*** Opening of Records supplied ***

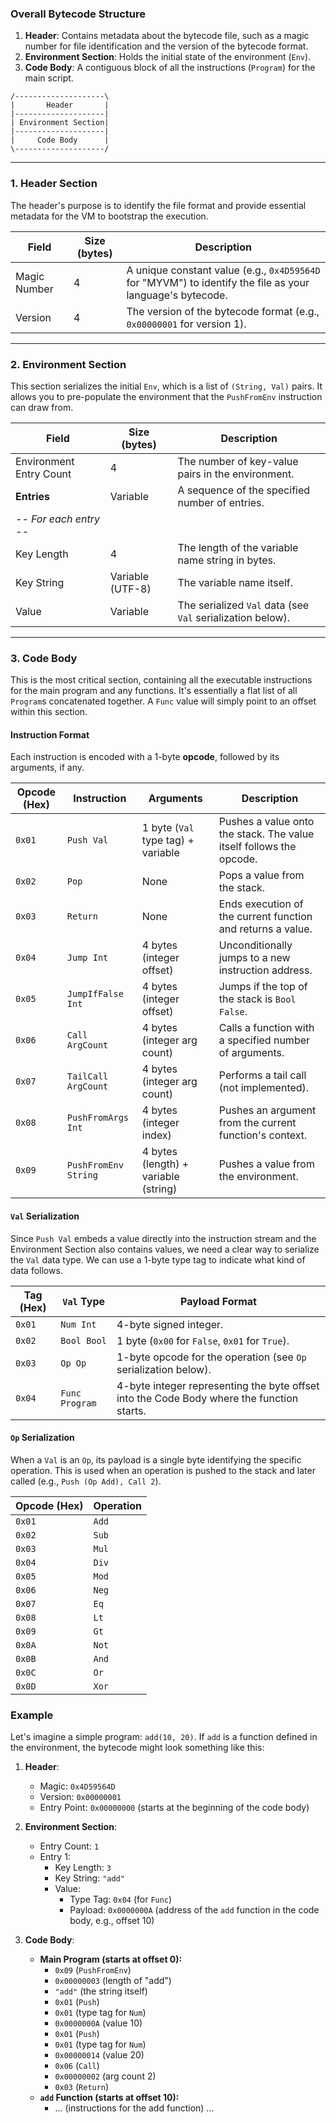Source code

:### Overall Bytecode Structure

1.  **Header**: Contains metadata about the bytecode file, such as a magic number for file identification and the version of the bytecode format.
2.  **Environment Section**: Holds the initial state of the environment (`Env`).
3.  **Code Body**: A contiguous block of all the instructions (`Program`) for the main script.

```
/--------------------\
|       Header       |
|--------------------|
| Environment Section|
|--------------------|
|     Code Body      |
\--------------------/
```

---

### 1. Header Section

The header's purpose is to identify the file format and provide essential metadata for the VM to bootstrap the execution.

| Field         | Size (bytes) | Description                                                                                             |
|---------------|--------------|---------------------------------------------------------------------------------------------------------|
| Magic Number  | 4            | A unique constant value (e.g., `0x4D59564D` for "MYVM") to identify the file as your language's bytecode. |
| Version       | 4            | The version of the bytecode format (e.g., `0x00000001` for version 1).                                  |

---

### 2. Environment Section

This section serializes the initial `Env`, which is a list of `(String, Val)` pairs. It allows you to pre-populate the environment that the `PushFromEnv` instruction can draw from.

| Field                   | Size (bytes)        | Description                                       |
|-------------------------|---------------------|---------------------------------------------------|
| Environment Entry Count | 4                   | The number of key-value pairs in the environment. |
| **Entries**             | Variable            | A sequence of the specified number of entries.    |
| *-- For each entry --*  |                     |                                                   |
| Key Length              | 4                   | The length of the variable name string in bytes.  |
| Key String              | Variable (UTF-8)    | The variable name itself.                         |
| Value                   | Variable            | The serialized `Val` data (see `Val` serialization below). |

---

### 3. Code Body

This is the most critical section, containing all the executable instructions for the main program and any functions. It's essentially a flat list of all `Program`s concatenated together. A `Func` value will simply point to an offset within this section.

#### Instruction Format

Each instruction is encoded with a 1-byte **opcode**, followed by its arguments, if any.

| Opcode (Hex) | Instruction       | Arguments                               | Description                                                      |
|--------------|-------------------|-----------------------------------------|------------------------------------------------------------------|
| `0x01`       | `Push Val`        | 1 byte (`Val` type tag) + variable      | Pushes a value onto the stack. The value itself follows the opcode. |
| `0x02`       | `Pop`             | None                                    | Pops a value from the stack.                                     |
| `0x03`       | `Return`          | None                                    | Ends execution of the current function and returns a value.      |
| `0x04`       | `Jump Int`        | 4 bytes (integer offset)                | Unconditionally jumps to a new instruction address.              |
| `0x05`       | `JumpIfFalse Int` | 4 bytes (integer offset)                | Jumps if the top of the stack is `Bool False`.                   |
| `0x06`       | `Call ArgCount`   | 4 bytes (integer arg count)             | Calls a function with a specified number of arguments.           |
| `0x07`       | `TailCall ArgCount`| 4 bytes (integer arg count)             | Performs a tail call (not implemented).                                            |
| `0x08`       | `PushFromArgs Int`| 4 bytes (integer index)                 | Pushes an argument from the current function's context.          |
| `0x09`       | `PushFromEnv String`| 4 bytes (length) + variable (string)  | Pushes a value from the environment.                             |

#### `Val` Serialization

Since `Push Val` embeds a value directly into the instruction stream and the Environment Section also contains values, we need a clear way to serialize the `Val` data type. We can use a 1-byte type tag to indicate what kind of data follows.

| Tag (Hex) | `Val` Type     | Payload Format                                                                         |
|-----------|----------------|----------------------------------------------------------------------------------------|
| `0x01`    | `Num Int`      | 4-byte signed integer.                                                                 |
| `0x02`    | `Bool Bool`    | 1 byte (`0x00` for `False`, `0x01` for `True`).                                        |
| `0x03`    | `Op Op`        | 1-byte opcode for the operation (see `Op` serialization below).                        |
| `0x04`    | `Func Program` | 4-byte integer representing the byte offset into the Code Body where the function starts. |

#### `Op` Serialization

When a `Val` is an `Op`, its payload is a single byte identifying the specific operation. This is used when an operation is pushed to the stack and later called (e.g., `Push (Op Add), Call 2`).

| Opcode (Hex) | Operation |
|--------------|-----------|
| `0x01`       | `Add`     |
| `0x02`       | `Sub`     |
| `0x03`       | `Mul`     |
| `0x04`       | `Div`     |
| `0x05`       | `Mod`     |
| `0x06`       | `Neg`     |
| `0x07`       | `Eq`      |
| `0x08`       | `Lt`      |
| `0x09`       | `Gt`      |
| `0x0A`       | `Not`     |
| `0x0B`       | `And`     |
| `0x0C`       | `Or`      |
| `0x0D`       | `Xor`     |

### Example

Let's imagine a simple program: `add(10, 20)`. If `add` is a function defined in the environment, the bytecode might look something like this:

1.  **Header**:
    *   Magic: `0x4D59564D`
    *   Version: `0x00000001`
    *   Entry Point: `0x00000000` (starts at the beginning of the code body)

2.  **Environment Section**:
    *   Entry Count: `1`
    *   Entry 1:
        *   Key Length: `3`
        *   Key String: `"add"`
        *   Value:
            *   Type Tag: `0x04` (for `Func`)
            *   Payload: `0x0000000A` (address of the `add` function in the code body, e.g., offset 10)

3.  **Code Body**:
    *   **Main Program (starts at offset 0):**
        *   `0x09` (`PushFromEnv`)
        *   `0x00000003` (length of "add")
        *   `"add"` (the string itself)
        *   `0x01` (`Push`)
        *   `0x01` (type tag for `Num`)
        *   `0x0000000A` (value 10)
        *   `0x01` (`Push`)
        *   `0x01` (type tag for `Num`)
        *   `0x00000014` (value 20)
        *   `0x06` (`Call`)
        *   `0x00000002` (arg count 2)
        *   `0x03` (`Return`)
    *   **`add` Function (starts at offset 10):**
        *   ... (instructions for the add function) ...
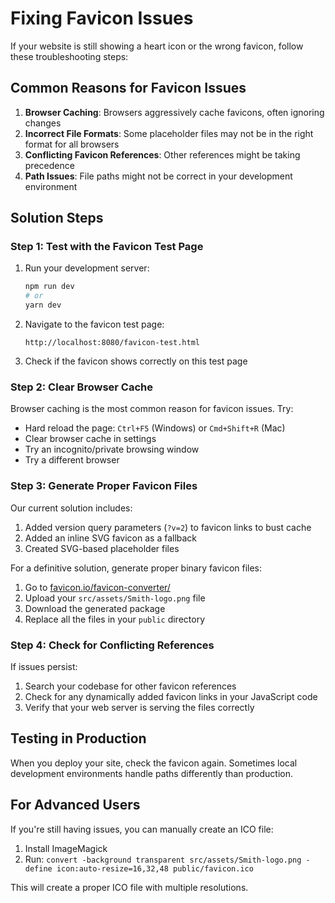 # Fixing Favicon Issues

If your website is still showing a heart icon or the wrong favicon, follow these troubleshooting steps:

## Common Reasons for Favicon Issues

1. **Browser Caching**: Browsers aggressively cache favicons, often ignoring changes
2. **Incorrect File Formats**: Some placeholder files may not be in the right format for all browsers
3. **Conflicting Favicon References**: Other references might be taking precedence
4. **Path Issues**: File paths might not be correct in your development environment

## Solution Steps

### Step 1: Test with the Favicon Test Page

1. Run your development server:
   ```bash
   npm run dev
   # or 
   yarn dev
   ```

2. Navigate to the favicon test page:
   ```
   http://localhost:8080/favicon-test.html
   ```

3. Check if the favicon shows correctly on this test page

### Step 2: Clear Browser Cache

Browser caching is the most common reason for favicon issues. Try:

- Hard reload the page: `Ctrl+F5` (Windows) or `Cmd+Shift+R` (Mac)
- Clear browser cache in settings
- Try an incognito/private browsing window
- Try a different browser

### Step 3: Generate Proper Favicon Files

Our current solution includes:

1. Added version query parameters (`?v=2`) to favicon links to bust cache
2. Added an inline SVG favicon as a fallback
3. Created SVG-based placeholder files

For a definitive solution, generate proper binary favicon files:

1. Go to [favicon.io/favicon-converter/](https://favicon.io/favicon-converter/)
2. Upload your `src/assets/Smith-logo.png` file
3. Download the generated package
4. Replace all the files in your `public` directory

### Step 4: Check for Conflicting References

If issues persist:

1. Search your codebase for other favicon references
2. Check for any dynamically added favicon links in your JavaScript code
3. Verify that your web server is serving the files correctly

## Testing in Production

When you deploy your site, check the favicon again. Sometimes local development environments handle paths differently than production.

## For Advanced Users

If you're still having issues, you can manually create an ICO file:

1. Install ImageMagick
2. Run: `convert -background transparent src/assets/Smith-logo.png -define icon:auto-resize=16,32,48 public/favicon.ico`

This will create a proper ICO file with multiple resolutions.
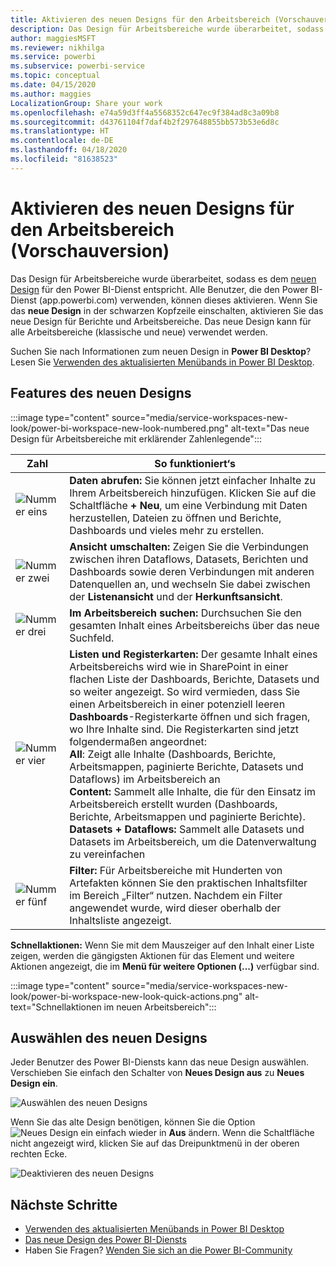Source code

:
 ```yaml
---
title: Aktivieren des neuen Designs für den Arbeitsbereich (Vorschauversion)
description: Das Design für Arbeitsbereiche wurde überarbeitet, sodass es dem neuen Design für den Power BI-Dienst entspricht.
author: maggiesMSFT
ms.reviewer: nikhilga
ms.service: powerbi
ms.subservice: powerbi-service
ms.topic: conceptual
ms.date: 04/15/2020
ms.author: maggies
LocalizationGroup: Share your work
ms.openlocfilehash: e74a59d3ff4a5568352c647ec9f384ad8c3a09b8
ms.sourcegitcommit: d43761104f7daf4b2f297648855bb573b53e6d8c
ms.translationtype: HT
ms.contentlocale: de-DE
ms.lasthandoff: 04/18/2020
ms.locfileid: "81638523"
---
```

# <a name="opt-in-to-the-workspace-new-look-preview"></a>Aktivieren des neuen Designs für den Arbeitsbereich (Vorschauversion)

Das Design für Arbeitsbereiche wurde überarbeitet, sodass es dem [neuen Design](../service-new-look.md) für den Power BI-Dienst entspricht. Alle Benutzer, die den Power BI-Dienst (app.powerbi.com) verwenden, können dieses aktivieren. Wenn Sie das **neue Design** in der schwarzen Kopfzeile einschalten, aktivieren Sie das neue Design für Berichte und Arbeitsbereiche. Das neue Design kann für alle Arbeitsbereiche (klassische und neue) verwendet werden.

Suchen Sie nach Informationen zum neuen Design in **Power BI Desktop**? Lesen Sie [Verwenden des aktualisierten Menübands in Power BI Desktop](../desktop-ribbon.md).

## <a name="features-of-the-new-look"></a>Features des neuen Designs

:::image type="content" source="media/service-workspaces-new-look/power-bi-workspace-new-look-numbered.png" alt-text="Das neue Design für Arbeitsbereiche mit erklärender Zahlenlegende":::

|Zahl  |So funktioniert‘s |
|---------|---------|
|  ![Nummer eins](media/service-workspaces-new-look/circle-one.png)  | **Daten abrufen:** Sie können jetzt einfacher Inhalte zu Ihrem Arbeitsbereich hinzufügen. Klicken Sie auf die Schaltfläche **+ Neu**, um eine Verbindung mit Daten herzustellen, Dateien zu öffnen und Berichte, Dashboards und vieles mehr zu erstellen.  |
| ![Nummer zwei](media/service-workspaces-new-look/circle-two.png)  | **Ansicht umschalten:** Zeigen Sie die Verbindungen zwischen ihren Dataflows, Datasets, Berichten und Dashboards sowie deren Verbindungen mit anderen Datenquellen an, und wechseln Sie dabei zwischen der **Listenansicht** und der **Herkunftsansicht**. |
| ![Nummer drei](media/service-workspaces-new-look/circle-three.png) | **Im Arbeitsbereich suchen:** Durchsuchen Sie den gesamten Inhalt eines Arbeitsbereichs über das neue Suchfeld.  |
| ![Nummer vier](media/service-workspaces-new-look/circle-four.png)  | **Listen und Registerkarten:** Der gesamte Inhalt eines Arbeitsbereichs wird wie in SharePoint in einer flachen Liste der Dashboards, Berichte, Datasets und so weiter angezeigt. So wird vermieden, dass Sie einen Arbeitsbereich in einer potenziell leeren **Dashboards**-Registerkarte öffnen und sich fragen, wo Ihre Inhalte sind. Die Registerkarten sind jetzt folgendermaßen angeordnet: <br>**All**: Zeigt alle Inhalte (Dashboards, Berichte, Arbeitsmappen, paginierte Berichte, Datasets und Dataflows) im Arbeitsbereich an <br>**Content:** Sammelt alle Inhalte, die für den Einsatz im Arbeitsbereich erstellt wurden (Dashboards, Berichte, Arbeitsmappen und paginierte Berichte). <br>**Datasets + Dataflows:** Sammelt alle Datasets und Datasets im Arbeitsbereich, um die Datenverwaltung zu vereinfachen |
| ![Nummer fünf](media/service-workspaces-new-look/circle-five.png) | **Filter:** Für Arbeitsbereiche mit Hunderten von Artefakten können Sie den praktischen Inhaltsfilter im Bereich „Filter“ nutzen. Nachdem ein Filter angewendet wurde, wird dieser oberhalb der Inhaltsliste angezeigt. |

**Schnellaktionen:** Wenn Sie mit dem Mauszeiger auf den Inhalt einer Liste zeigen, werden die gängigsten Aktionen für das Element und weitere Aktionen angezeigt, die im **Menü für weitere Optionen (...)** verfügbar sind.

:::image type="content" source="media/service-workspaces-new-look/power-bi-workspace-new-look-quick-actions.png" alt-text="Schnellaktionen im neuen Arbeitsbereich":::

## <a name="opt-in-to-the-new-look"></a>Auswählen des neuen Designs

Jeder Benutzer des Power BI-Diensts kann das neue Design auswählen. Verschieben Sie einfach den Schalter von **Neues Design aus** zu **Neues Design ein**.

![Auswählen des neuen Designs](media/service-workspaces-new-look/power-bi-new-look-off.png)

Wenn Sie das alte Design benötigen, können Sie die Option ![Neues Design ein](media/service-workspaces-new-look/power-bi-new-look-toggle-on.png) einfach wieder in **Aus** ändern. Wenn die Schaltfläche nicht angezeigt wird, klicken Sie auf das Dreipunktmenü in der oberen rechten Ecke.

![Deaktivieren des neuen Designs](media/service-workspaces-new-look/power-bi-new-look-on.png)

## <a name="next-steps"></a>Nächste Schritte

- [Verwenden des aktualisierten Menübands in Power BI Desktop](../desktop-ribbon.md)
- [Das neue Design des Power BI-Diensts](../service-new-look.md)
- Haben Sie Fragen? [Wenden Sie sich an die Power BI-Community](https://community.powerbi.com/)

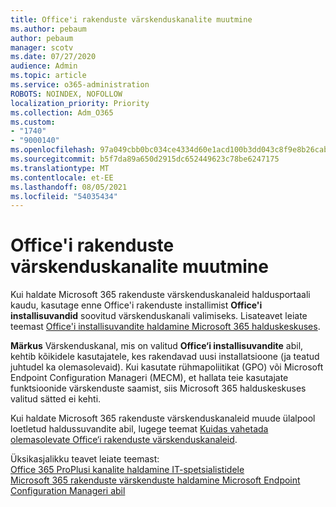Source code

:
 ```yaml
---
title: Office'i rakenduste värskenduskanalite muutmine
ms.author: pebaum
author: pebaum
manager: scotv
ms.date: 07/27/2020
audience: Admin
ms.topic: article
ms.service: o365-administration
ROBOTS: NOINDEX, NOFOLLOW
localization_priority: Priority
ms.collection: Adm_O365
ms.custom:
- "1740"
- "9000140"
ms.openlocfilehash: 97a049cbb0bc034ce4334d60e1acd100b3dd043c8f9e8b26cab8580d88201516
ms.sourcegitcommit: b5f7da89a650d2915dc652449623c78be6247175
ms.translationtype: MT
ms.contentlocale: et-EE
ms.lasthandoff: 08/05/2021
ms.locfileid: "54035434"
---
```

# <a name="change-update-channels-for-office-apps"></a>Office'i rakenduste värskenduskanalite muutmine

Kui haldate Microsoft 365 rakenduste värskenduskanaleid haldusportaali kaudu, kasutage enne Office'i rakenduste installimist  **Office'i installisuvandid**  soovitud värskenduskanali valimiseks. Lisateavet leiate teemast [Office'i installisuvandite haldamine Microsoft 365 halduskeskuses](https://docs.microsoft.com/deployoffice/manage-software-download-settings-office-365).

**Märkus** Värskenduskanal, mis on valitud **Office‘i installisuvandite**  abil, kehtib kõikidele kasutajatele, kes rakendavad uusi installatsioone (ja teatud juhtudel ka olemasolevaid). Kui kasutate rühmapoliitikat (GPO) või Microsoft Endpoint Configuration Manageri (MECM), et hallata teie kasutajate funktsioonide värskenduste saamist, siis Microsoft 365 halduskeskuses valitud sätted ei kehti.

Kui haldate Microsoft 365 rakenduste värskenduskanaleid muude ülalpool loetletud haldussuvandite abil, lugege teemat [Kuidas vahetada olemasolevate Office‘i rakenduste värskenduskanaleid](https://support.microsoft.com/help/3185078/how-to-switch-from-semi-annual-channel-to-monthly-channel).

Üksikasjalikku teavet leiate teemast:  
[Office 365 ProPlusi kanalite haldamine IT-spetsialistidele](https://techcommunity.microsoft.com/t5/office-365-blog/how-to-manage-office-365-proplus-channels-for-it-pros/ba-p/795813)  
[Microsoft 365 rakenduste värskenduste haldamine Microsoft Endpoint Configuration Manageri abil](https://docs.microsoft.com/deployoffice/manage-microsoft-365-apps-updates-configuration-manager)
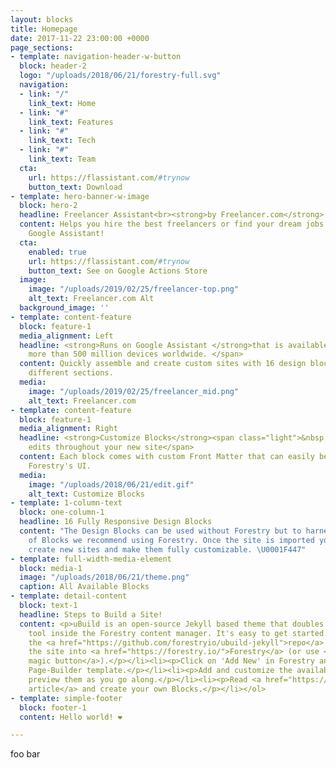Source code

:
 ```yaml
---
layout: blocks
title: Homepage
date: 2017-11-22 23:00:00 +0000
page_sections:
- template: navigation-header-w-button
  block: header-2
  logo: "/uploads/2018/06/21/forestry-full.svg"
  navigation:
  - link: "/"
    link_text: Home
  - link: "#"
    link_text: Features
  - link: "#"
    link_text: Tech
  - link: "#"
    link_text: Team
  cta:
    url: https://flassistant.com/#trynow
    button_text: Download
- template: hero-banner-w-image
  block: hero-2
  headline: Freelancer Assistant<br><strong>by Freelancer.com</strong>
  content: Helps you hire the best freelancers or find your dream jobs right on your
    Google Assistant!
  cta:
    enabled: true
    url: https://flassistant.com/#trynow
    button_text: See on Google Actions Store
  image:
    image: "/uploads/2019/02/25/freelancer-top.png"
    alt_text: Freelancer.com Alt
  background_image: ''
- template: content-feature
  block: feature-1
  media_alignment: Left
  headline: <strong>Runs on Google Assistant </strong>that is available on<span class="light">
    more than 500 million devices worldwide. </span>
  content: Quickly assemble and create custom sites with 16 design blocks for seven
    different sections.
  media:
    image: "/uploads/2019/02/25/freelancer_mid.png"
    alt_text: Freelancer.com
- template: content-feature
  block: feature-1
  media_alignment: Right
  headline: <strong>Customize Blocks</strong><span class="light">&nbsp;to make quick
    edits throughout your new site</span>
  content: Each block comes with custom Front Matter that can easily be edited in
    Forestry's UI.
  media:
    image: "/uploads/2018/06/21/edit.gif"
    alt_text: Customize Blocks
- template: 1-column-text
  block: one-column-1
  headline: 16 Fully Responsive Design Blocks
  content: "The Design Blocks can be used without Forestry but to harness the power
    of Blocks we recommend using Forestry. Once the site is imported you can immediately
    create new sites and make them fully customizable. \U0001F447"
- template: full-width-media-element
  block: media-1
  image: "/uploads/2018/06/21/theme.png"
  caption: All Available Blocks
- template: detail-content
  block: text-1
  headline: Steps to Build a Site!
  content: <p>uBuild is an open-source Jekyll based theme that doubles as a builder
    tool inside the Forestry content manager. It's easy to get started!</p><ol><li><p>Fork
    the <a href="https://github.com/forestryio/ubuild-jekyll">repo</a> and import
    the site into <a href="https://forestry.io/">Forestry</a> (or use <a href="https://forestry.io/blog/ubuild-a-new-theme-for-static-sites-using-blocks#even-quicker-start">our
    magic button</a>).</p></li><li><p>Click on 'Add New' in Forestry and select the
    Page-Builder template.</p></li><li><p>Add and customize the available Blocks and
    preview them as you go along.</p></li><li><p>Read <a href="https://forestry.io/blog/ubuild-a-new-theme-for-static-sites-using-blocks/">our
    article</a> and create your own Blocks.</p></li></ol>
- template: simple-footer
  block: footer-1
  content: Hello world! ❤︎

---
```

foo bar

*** Close of Records supplied ***

- **Try it**: From the data above, reproduce word for word the lines running from the line with "If your website" to the line with "Browser caching is", ends included.

- **Exercise output**:
If your website is still showing a heart icon or the wrong favicon, follow these troubleshooting steps:

## Common Reasons for Favicon Issues

1. **Browser Caching**: Browsers aggressively cache favicons, often ignoring changes
2. **Incorrect File Formats**: Some placeholder files may not be in the right format for all browsers
3. **Conflicting Favicon References**: Other references might be taking precedence
4. **Path Issues**: File paths might not be correct in your development environment

## Solution Steps

### Step 1: Test with the Favicon Test Page

1. Run your development server:
   ```bash
   npm run dev
   # or 
   yarn dev
   ```

2. Navigate to the favicon test page:
   ```
   http://localhost:8080/favicon-test.html
   ```

3. Check if the favicon shows correctly on this test page

### Step 2: Clear Browser Cache

Browser caching is the most common reason for favicon issues. Try:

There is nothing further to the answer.